▶ _ASSIGNED TASK_
Answer with a number only: how many lines of the entries below contain the word "simply"?

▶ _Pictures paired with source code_

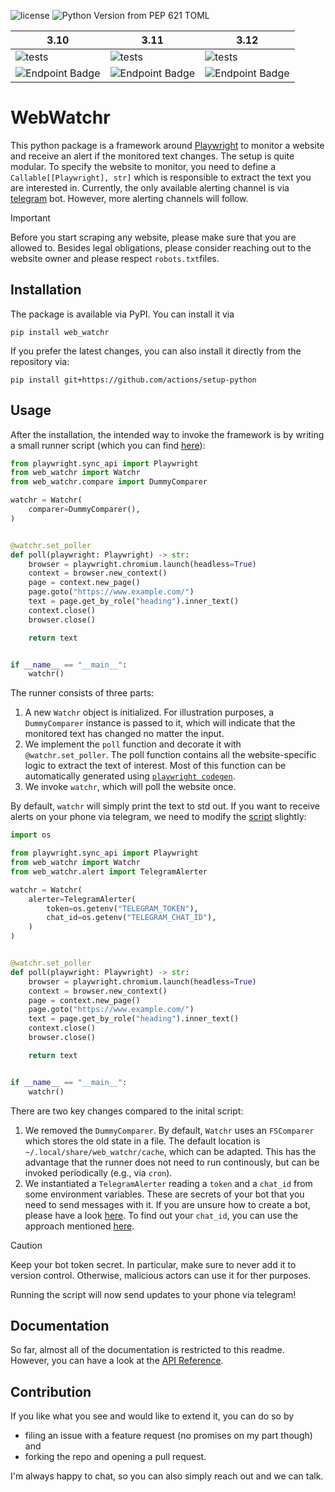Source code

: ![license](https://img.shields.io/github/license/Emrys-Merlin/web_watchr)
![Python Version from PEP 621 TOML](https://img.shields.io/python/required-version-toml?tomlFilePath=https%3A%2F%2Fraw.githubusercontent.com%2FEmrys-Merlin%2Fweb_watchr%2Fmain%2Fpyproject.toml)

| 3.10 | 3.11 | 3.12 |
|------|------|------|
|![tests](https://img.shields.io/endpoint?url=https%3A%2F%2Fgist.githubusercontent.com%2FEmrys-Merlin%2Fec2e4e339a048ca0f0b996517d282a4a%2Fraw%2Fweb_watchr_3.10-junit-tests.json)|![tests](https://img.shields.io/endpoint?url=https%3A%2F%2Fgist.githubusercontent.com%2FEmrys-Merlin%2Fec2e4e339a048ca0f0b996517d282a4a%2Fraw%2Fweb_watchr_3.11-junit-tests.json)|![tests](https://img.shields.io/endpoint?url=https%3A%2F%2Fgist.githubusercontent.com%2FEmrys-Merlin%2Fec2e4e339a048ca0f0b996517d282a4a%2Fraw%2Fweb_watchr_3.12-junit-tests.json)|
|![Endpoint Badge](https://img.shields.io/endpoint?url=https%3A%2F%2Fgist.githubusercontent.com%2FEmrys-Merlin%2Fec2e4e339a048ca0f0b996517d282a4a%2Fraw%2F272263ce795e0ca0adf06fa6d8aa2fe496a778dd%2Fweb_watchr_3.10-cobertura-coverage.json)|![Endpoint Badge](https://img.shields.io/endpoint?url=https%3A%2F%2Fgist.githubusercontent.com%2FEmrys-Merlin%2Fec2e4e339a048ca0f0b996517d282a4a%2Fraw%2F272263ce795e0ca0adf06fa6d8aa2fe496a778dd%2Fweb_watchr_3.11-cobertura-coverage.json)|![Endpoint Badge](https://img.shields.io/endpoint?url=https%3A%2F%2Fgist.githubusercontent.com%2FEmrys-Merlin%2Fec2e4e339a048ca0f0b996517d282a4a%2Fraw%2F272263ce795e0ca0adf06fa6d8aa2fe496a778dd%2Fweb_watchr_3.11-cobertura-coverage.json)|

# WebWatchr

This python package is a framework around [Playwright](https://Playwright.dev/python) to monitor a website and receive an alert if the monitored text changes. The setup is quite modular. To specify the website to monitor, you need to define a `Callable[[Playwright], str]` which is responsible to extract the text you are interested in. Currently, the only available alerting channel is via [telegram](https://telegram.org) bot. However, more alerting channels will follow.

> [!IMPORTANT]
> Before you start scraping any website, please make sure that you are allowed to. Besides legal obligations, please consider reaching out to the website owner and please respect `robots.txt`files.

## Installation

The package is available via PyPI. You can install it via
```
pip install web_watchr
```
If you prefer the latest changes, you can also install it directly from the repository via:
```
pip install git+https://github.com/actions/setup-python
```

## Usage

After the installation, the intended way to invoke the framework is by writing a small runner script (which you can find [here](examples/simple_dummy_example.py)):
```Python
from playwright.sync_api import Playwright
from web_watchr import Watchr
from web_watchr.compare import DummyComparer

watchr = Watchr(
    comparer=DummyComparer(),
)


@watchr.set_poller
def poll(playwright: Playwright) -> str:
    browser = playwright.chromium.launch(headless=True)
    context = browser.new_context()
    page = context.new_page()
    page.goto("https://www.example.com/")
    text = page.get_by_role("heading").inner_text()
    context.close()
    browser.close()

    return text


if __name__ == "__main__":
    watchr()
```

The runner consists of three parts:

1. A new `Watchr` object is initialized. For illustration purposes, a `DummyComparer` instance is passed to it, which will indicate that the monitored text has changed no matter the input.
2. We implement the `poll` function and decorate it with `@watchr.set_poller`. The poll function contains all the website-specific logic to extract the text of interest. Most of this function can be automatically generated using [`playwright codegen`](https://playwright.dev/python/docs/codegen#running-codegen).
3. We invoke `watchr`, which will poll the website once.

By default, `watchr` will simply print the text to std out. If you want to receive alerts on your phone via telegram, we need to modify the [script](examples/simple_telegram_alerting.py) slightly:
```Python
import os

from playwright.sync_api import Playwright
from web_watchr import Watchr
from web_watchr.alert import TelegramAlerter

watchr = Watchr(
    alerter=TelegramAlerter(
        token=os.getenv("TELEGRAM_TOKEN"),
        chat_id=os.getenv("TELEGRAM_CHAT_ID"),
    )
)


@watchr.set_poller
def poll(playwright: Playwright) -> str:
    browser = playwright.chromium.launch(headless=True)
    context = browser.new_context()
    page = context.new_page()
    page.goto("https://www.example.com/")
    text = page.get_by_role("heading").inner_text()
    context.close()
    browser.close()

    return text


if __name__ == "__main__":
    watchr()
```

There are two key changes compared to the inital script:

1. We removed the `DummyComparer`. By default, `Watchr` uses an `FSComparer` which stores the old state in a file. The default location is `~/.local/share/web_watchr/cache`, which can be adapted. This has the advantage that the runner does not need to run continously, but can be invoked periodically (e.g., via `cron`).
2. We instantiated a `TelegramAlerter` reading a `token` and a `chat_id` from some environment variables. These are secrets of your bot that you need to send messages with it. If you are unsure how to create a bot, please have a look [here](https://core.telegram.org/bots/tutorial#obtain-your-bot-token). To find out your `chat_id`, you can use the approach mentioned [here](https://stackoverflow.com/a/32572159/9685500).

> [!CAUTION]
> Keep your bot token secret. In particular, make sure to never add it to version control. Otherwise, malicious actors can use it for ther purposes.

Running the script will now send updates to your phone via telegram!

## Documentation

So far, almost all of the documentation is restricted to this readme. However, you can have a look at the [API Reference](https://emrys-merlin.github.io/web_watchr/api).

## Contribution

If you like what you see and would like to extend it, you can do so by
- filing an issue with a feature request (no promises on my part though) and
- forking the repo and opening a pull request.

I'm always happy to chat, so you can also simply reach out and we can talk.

▶ _EXPECTED ANSWER_
2